For 27 months, between 1942 and 1944, eleven hundred and two women flew military aircraft as part of the US war effort.
They did not engage in combat, but (mostly) ferried new planes to their destinations – a key role, because planes don’t fly on their own.
The story of the Women Airforce Service Pilots is one of those often overlooked bits of history that are the main reason why I love history.
Now, Sarah Byrn Rickman, probably the foremost expert on WASP history, has published WASP of the Ferry Command, a complete overview of the WASP ferry pilots – based on official reports and documents and, most importantly, on interviews with the surviving members of the unit.
The WASP was created in the aftermath of Pearl Harbor, with the purpose of freeing men from non-combat duties so they could fly in combat.

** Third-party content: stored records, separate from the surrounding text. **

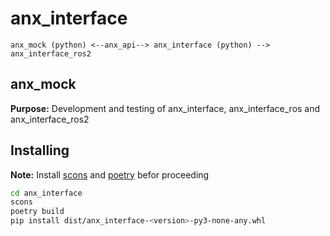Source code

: # anx_interface
```
anx_mock (python) <--anx_api--> anx_interface (python) --> anx_interface_ros2
```

## anx_mock
**Purpose:** Development and testing of anx_interface, anx_interface_ros and anx_interface_ros2

## Installing
**Note:** Install [scons](https://scons.org/) and [poetry](https://python-poetry.org/) befor proceeding

```bash
cd anx_interface
scons
poetry build
pip install dist/anx_interface-<version>-py3-none-any.whl
```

If men were to fly in battle, women would have to cover the non-combat posts.
Far from being glorified taxi drivers, the WASP pilots flew a total of nine million miles in those 27 months – and theirs is a story of adventure and derring-do… with the added bonus of being non fiction.

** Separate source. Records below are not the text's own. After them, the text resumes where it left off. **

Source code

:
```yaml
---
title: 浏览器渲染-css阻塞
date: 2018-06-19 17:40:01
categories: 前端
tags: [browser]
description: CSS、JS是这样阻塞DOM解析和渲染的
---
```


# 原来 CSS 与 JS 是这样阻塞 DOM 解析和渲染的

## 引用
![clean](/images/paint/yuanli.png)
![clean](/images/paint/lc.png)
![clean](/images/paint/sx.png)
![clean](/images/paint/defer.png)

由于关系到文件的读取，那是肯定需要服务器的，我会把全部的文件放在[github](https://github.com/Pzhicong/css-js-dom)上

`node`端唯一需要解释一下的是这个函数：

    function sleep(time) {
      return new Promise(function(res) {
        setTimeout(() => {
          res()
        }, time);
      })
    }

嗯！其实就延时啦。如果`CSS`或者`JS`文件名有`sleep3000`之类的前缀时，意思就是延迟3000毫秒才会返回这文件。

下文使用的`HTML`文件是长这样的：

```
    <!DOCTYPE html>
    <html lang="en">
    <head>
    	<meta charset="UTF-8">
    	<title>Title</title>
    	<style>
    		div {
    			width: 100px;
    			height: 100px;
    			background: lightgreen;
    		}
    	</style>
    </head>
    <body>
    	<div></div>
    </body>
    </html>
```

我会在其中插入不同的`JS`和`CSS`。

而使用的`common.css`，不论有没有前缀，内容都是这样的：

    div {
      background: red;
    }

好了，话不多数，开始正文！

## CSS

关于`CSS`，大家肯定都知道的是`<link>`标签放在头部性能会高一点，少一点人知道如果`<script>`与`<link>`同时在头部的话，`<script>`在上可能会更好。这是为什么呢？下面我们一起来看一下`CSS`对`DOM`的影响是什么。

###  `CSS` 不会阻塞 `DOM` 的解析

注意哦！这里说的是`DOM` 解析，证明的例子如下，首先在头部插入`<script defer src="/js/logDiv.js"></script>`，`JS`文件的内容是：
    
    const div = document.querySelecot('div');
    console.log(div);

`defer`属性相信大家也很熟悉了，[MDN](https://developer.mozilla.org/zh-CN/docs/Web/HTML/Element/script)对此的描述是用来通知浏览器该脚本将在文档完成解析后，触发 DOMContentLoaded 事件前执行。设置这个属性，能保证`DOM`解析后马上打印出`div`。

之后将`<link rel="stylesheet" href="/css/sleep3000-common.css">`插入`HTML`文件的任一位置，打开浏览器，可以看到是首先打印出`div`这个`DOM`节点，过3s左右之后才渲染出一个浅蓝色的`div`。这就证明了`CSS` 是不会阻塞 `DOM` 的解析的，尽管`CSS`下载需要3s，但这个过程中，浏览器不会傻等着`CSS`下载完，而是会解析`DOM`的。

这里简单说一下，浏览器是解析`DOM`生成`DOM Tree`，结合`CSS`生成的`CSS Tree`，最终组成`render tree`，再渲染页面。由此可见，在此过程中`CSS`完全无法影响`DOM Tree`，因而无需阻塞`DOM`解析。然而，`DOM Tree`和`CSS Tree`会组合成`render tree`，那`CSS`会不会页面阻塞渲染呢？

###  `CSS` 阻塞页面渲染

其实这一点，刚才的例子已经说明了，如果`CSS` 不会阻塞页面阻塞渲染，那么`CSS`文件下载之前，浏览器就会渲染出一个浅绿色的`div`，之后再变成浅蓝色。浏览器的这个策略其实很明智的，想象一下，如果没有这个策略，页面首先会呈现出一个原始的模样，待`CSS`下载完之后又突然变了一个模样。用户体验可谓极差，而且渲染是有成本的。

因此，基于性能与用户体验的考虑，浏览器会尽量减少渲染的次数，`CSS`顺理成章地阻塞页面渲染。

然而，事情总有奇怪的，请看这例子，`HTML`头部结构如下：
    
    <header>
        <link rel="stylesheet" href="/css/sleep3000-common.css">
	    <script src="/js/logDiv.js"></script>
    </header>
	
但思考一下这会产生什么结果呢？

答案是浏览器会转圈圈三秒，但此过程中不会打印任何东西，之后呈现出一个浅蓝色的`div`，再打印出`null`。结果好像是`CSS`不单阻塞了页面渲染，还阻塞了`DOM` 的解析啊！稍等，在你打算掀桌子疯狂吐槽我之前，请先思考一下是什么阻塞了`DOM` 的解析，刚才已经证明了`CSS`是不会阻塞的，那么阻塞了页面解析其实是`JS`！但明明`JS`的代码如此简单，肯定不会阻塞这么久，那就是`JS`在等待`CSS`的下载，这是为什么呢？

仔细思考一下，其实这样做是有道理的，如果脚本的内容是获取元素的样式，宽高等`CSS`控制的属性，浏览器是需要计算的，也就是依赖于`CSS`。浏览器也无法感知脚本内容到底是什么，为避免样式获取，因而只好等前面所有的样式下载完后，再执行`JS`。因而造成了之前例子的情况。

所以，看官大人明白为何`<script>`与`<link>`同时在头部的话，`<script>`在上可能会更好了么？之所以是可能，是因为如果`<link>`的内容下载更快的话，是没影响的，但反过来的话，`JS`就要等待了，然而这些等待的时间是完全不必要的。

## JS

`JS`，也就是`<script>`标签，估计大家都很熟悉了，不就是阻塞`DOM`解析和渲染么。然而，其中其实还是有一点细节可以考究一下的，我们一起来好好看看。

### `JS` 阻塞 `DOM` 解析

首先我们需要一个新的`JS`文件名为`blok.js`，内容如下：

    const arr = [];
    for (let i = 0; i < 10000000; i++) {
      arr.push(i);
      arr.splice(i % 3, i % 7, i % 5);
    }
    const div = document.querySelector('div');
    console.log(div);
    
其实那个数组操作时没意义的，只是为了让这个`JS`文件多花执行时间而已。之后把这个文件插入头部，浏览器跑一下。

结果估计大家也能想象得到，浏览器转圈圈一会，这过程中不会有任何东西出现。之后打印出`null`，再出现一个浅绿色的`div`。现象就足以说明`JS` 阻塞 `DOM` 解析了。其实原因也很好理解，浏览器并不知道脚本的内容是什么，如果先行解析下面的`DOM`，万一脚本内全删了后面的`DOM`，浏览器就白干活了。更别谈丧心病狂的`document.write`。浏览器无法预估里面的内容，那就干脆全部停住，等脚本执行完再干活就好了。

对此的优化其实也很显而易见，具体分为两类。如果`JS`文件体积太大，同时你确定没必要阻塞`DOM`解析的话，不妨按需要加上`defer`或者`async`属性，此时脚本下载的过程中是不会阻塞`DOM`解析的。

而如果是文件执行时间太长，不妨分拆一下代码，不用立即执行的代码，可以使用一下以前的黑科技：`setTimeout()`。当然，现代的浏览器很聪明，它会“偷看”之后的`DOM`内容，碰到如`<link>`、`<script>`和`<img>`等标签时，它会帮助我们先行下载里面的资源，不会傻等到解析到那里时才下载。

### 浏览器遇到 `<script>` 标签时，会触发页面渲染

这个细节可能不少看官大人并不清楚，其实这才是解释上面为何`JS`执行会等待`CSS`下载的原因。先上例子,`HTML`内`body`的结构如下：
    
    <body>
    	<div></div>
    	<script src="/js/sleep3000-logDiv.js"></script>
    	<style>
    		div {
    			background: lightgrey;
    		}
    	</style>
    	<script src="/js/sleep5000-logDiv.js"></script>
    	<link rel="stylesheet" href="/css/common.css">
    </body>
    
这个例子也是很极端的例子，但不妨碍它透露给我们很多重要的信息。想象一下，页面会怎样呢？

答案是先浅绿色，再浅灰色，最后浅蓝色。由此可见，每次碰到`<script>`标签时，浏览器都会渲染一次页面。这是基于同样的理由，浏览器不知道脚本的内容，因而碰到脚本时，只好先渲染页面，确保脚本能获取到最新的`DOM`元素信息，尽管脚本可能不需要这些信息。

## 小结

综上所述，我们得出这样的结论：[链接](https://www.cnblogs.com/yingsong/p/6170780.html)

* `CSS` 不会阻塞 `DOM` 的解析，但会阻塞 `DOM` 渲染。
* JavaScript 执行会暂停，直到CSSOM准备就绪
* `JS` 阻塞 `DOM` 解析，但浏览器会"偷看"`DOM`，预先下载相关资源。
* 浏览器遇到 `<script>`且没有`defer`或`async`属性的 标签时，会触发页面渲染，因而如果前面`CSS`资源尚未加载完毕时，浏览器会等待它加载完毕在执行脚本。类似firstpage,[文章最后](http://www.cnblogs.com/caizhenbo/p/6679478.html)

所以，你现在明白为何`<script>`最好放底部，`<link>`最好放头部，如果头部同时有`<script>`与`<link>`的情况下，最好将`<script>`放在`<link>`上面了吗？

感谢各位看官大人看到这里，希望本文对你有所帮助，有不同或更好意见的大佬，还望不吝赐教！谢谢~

The cast of characters is absolutely stunning – as the WASP began by enrolling any woman in the US of A holding a flying license… a sure way, in the 1940s, to put together a collection of strong, unconventional, fascinating women.
And indeed, the women of the WASP do remain with the reader once the story is over.
The volume, published by the University of North Texas, gives a vivid portrayal of the women in WASP, following them from training to the disbanding of thegroup.
The author also focuses on the two leaders and “souls” of the structure, Jacqueline Cochran and Nancy Love, whose diverging views on the evolution of the service – and its eventual militarization – brought the WASP to an end in 1944.
Highly recommended for history buffs, adventure aficionados, and anyone willing to spend a few hours with some extraordinary real women.